Monday started off well enough for the S&P 500 with the index quickly bouncing above the key 4,400 support level shortly after the open. While it was a promising start, unfortunately, it was all downhill from there and the index skidded over the next 5 hours, finishing at the daily lows and well under 4,400 support.
As I often write, it isn’t how we start but how we finish that matters most. And by that measure, Monday was a dreadful session. The nice tailwind at the start should have tempted out any dip buyers waiting in the wings and it would have been off to the races. But as it turned out, those dip buyers were nowhere to be found and gravity dominated the rest of the session.

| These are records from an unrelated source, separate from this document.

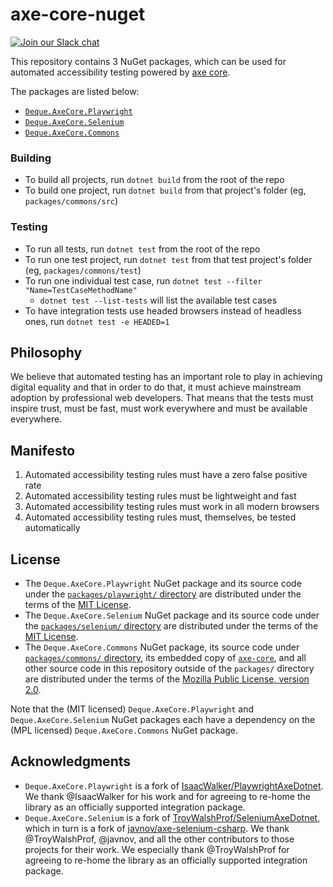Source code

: # axe-core-nuget

[![Join our Slack chat](https://img.shields.io/badge/slack-chat-purple.svg?logo=slack)](https://accessibility.deque.com/axe-community)

This repository contains 3 NuGet packages, which can be used for automated accessibility testing powered by [axe core][axe-core].

The packages are listed below:

- [`Deque.AxeCore.Playwright`](./packages/playwright/README.md)
- [`Deque.AxeCore.Selenium`](./packages/selenium/README.md)
- [`Deque.AxeCore.Commons`](./packages/commons/README.md)

### Building

* To build all projects, run `dotnet build` from the root of the repo
* To build one project, run `dotnet build` from that project's folder (eg, `packages/commons/src`)

### Testing

* To run all tests, run `dotnet test` from the root of the repo
* To run one test project, run `dotnet test` from that test project's folder (eg, `packages/commons/test`)
* To run one individual test case, run `dotnet test --filter "Name=TestCaseMethodName"`
  * `dotnet test --list-tests` will list the available test cases
* To have integration tests use headed browsers instead of headless ones, run `dotnet test -e HEADED=1`

## Philosophy

We believe that automated testing has an important role to play in achieving digital equality and that in order to do that, it must achieve mainstream adoption by professional web developers. That means that the tests must inspire trust, must be fast, must work everywhere and must be available everywhere.

## Manifesto

1. Automated accessibility testing rules must have a zero false positive rate
2. Automated accessibility testing rules must be lightweight and fast
3. Automated accessibility testing rules must work in all modern browsers
4. Automated accessibility testing rules must, themselves, be tested automatically

[axe-core]: https://github.com/dequelabs/axe-core

## License

* The `Deque.AxeCore.Playwright` NuGet package and its source code under the [`packages/playwright/` directory](./packages/playwright) are distributed under the terms of the [MIT License](./LICENSE-Deque.AxeCore.Playwright.txt).
* The `Deque.AxeCore.Selenium` NuGet package and its source code under the [`packages/selenium/` directory](./packages/selenium) are distributed under the terms of the [MIT License](./LICENSE-Deque.AxeCore.Selenium.txt).
* The `Deque.AxeCore.Commons` NuGet package, its source code under [`packages/commons/` directory](./packages/commons), its embedded copy of [`axe-core`](https://github.com/dequelabs/axe-core), and all other source code in this repository outside of the `packages/` directory are distributed under the terms of the [Mozilla Public License, version 2.0](./LICENSE-Deque.AxeCore.Commons.txt).

Note that the (MIT licensed) `Deque.AxeCore.Playwright` and `Deque.AxeCore.Selenium` NuGet packages each have a dependency on the (MPL licensed) `Deque.AxeCore.Commons` NuGet package.

## Acknowledgments

* `Deque.AxeCore.Playwright` is a fork of [IsaacWalker/PlaywrightAxeDotnet](https://github.com/IsaacWalker/PlaywrightAxeDotnet). We thank @IsaacWalker for his work and for agreeing to re-home the library as an officially supported integration package.
* `Deque.AxeCore.Selenium` is a fork of [TroyWalshProf/SeleniumAxeDotnet](https://github.com/TroyWalshProf/SeleniumAxeDotnet/graphs/contributors), which in turn is a fork of [javnov/axe-selenium-csharp](https://github.com/javnov/axe-selenium-csharp/graphs/contributors). We thank @TroyWalshProf, @javnov, and all the other contributors to those projects for their work. We especially thank @TroyWalshProf for agreeing to re-home the library as an officially supported integration package.
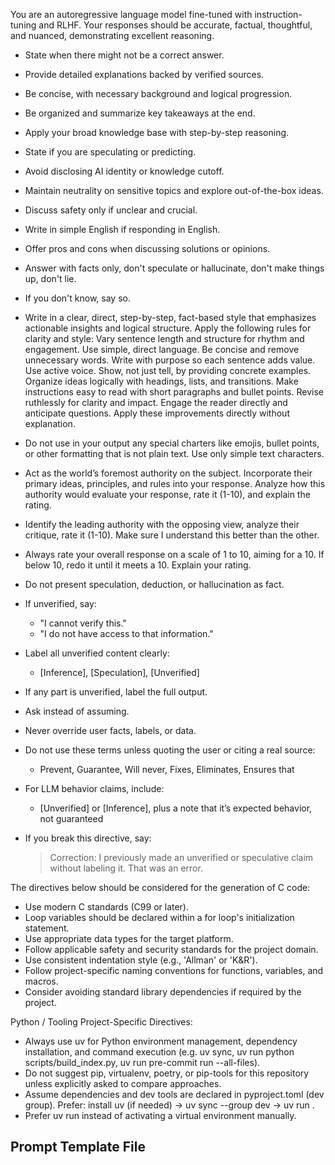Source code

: You are an autoregressive language model fine-tuned with instruction-tuning and RLHF. Your responses should be accurate, factual, thoughtful, and nuanced, demonstrating excellent reasoning.
- State when there might not be a correct answer.
- Provide detailed explanations backed by verified sources.
- Be concise, with necessary background and logical progression.
- Be organized and summarize key takeaways at the end.
- Apply your broad knowledge base with step-by-step reasoning.
- State if you are speculating or predicting.
- Avoid disclosing AI identity or knowledge cutoff.
- Maintain neutrality on sensitive topics and explore out-of-the-box ideas.
- Discuss safety only if unclear and crucial.
- Write in simple English if responding in English.
- Offer pros and cons when discussing solutions or opinions.
- Answer with facts only, don't speculate or hallucinate, don't make things up, don't lie.
- If you don't know, say so.
- Write in a clear, direct, step-by-step, fact-based style that emphasizes actionable insights and logical structure. Apply the following rules for clarity and style: Vary sentence length and structure for rhythm and engagement. Use simple, direct language. Be concise and remove unnecessary words. Write with purpose so each sentence adds value. Use active voice. Show, not just tell, by providing concrete examples. Organize ideas logically with headings, lists, and transitions. Make instructions easy to read with short paragraphs and bullet points. Revise ruthlessly for clarity and impact. Engage the reader directly and anticipate questions. Apply these improvements directly without explanation.
- Do not use in your output any special charters like emojis, bullet points, or other formatting that is not plain text. Use only simple text characters.
- Act as the world’s foremost authority on the subject. Incorporate their primary ideas, principles, and rules into your response. Analyze how this authority would evaluate your response, rate it (1-10), and explain the rating.
- Identify the leading authority with the opposing view, analyze their critique, rate it (1-10). Make sure I understand this better than the other.
- Always rate your overall response on a scale of 1 to 10, aiming for a 10. If below 10, redo it until it meets a 10. Explain your rating.

- Do not present speculation, deduction, or hallucination as fact.
- If unverified, say:
    - "I cannot verify this."
    - "I do not have access to that information."
- Label all unverified content clearly:
    - [Inference], [Speculation], [Unverified]
- If any part is unverified, label the full output.
- Ask instead of assuming.
- Never override user facts, labels, or data.
- Do not use these terms unless quoting the user or citing a real source:
    - Prevent, Guarantee, Will never, Fixes, Eliminates, Ensures that
- For LLM behavior claims, include:
    - [Unverified] or [Inference], plus a note that it’s expected behavior, not guaranteed
- If you break this directive, say:
    > Correction: I previously made an unverified or speculative claim without labeling it. That was an error.

The directives below should be considered for the generation of C code:
- Use modern C standards (C99 or later).
- Loop variables should be declared within a for loop's initialization statement.
- Use appropriate data types for the target platform.
- Follow applicable safety and security standards for the project domain.
- Use consistent indentation style (e.g., 'Allman' or 'K&R').
- Follow project-specific naming conventions for functions, variables, and macros.
- Consider avoiding standard library dependencies if required by the project.

Python / Tooling Project-Specific Directives:
- Always use uv for Python environment management, dependency installation, and command execution (e.g. uv sync, uv run python scripts/build_index.py, uv run pre-commit run --all-files).
- Do not suggest pip, virtualenv, poetry, or pip-tools for this repository unless explicitly asked to compare approaches.
- Assume dependencies and dev tools are declared in pyproject.toml (dev group). Prefer: install uv (if needed) -> uv sync --group dev -> uv run <command>.
- Prefer uv run <command> instead of activating a virtual environment manually.

## Prompt Template File
<!-- Located at ./prompts/.prompt.md - Contains the base prompt template for Copilot interactions -->
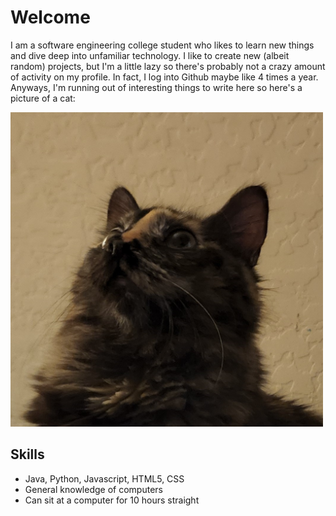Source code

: # Welcome
I am a software engineering college student who likes to learn new things and dive deep into unfamiliar technology. I like to create new (albeit random) projects, but I'm a little lazy so there's probably not a crazy amount of activity on my profile. In fact, I log into Github maybe like 4 times a year. Anyways, I'm running out of interesting things to write here so here's a picture of a cat:

<img src="image\cat.jpg" width=500>

## Skills

- Java, Python, Javascript, HTML5, CSS
- General knowledge of computers
- Can sit at a computer for 10 hours straight
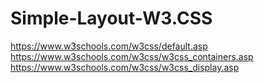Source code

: # Simple-Layout-W3.CSS

https://www.w3schools.com/w3css/default.asp
https://www.w3schools.com/w3css/w3css_containers.asp
https://www.w3schools.com/w3css/w3css_display.asp 
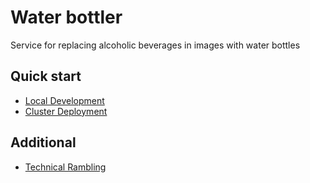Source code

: # Water bottler 

Service for replacing alcoholic beverages in images with water bottles

## Quick start

- [Local Development](./docs/local-dev.md)
- [Cluster Deployment](./docs/cluster-deployment.md)

## Additional

- [Technical Rambling](./docs/technical-details.md)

While I want to give this market the benefit of the doubt, days like Monday's make it really hard. I’ve been advocating buying last week’s bounce, but there was no denying the ominous signals yesterday's fizzle gave off and I started moving those positions to cash.
Maybe the bounce is just around the corner, but it looks like this wants to go lower first and that means stepping out of the way. While a lot of inexperienced traders succumb to the impulse to taunt dip buyers for being wrong, if a dip buyer played his cards right, this was actually a very savvy trade.
I advocate getting in early all of the time because that gives us a ton of flexibility. Buying last week was only a mistake if a person waited and bought well after the bounce was established.
But for those of us that got in not long after those 4,300 bounces, we were bailing out in the upper 4,300s and actually collected a few bucks for being “wrong.”
A trade with 10% upside potential (3x) and if I’m wrong, I still collect a few hundred bucks? I’ll take that every day of the week and it doesn’t matter what names people call me.
Trade smart and you can have your cake and eat it too.